Got a call from the friendly (and hot-sounding) lady at Babbage's - they're going to start selling them at 9:15 PM today, and stay open until about 10:30 or so.   

Hmm, I get out of work at 9pm...and it's a 15 minute drive to the mall.. Oh yes, it will be mine.  

I haven't been this jazzed about a game since the first time I played OOT... I still remember my friend saying "Oh my god! You found the compass!" in the first dungeon.


----------



## Angcuru (Mar 25, 2003)

JUST PLAYED IT AND IT ROCKS!

but my eyes ran low on hydration due to my inability to blink while playing, so I stopped for the night.


----------



## John Crichton (Mar 25, 2003)

Mine's in the mail and will be on my doorstep tomorrow morning before 11am (yay, FedEx!).  Altho I probably won't get a solid chance to play it until the weekend, it will be cool to have it waiting for me.


----------



## MeepoTheMighty (Mar 26, 2003)

Just spent a few hours working my way through the first dungeon...it's a doozy, really had me scratching my head at some points.  The level design is pretty inspired, there were a lot of clever things they had you do in order to get around.  I can't wait to see what else there is


----------



## Destil (Mar 26, 2003)

Stole my roommates copy while he works on his networking homework and played for around five hours, clearing the first and second dungeons. Very very pritty and excelent level design as always, though the way the action sort of pauses as you strike things with your sword is a bit of an annoyance, at least when you do spin attack.


----------



## Ristamar (Mar 26, 2003)

Destil said:
			
		

> *Stole my roommates copy while he works on his networking homework and played for around five hours, clearing the first and second dungeons. Very very pritty and excelent level design as always, though the way the action sort of pauses as you strike things with your sword is a bit of an annoyance, at least when you do spin attack. *




The only combat related pause I noticed occurs when an enemy dies, implemented for dramatic effect.

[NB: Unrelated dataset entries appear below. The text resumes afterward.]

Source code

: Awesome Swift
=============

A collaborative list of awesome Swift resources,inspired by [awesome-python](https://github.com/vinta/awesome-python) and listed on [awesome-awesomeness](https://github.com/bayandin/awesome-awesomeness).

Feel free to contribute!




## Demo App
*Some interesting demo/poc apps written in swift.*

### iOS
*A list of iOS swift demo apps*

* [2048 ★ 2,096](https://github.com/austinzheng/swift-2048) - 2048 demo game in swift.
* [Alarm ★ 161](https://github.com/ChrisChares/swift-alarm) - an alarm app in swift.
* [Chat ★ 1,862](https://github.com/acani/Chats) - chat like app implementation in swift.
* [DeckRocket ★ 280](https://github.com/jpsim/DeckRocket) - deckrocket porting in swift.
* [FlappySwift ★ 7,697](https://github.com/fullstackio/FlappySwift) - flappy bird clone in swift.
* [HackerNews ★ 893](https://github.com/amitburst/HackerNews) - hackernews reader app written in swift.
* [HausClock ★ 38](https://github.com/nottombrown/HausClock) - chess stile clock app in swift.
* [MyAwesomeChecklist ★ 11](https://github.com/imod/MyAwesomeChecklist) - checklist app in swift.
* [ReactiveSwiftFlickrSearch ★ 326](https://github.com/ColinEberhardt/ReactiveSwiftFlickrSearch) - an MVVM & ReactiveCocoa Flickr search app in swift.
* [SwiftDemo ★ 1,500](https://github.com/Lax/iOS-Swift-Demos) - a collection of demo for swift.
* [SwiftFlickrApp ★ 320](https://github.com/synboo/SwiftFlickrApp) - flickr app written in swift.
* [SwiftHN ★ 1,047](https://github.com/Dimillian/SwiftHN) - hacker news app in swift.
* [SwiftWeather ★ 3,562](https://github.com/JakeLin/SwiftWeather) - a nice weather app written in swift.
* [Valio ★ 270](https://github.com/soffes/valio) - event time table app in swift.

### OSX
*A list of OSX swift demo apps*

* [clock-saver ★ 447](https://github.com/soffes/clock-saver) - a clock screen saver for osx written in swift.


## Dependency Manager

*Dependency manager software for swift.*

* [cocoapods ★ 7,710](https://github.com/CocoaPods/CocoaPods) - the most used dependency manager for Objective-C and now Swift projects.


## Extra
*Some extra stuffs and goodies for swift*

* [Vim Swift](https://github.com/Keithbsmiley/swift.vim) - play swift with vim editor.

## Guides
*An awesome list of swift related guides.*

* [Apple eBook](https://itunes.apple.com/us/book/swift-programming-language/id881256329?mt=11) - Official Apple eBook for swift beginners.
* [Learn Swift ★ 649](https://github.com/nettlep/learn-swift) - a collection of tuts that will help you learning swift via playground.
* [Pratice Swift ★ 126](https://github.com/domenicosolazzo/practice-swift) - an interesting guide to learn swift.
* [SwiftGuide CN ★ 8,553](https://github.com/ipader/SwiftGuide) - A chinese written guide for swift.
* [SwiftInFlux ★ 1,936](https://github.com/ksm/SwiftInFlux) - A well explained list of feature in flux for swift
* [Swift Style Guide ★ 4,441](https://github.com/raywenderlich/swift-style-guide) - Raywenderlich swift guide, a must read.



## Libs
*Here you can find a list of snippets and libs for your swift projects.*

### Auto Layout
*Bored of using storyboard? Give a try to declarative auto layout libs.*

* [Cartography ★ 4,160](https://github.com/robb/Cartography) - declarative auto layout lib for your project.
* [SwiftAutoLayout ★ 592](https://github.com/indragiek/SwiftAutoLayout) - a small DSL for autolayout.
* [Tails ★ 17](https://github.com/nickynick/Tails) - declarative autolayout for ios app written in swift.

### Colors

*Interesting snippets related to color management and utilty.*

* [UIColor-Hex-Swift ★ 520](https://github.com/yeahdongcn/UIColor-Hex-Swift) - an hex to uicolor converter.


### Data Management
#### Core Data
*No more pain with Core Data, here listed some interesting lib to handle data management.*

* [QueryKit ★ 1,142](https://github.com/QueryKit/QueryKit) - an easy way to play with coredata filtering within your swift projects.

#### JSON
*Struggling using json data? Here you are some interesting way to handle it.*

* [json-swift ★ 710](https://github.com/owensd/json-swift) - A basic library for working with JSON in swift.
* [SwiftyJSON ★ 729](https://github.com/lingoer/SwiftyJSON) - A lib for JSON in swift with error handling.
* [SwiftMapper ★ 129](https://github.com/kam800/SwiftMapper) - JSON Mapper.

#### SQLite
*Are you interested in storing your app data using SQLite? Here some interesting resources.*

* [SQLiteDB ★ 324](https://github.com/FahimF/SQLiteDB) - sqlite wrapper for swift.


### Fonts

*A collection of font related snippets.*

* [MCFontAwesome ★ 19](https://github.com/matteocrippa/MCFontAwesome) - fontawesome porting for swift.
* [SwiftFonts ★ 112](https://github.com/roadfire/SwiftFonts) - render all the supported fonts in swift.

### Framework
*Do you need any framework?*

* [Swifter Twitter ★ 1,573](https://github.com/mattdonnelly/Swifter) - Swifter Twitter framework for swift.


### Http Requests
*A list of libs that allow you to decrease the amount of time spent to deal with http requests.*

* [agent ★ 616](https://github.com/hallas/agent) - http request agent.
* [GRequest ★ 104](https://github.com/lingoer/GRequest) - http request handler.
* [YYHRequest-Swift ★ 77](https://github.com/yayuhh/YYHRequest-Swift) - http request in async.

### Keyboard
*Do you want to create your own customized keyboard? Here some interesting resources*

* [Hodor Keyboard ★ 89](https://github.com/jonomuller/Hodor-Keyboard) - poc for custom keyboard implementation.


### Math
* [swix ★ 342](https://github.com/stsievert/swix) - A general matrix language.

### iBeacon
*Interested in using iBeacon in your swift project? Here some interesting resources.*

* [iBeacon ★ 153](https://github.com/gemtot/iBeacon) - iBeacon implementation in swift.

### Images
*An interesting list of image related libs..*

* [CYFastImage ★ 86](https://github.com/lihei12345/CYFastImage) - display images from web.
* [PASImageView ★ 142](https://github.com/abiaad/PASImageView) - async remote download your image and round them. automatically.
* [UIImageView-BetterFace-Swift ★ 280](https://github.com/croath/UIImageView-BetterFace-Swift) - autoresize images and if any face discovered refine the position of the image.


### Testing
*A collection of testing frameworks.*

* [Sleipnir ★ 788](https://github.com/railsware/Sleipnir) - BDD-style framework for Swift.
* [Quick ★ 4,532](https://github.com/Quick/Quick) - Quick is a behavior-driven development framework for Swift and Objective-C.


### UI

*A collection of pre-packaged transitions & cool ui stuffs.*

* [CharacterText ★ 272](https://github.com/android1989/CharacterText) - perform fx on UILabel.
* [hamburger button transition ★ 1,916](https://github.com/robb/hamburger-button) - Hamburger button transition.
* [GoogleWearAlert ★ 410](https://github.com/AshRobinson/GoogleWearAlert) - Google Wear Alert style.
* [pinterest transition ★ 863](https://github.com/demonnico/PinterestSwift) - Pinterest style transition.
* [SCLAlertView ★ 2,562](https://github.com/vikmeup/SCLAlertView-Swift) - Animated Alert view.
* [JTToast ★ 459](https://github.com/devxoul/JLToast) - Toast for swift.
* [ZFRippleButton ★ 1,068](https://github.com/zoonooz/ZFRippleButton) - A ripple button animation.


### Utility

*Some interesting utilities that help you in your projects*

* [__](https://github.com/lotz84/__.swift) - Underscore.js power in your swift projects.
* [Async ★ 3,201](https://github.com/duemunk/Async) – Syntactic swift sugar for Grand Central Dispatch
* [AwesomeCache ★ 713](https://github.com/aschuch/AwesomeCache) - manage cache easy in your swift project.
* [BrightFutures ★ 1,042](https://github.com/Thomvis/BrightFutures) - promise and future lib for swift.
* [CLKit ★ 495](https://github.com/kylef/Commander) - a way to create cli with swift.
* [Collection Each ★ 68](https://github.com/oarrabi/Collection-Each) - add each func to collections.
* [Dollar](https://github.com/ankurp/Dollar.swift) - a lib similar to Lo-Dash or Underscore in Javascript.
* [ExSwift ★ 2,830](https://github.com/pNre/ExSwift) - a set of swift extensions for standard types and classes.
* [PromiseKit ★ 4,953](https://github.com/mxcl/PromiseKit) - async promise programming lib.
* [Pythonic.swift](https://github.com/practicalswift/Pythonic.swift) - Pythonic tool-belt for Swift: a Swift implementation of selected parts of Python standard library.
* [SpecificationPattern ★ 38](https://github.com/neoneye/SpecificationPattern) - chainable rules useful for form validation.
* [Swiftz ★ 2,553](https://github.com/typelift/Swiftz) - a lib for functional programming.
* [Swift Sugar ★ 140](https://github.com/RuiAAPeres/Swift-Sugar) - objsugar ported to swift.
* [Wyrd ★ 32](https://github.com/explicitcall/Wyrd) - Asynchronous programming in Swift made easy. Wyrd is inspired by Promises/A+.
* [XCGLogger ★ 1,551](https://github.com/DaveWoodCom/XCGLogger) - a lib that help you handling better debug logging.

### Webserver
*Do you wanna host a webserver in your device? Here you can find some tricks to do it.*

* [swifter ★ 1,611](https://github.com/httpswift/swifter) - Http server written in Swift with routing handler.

And yes, the game is absolutely gorgeous.  I'm very impressed by Link's versatility in regard to movement.  Duck, crawl, roll, flip, sidle along walls, shift momentum while swinging on ropes, hide in barrels, peer around corners...  the boy seems to do it all now.


----------



## John Crichton (Mar 26, 2003)

I've only played around on Link's home island but I am really impressed with the graphics so far.  I love the look and feel of the game.  Combat is pretty straight-forward and easy to control.  I can't wait to hit the first dungeon.


----------



## Granduke (Mar 27, 2003)

My preorder copy came in today. Just got to the Forbidden Fortress- I love Link's expressions and the cel shaded look really works kinda Golden Books/Warner Bros vibe going on.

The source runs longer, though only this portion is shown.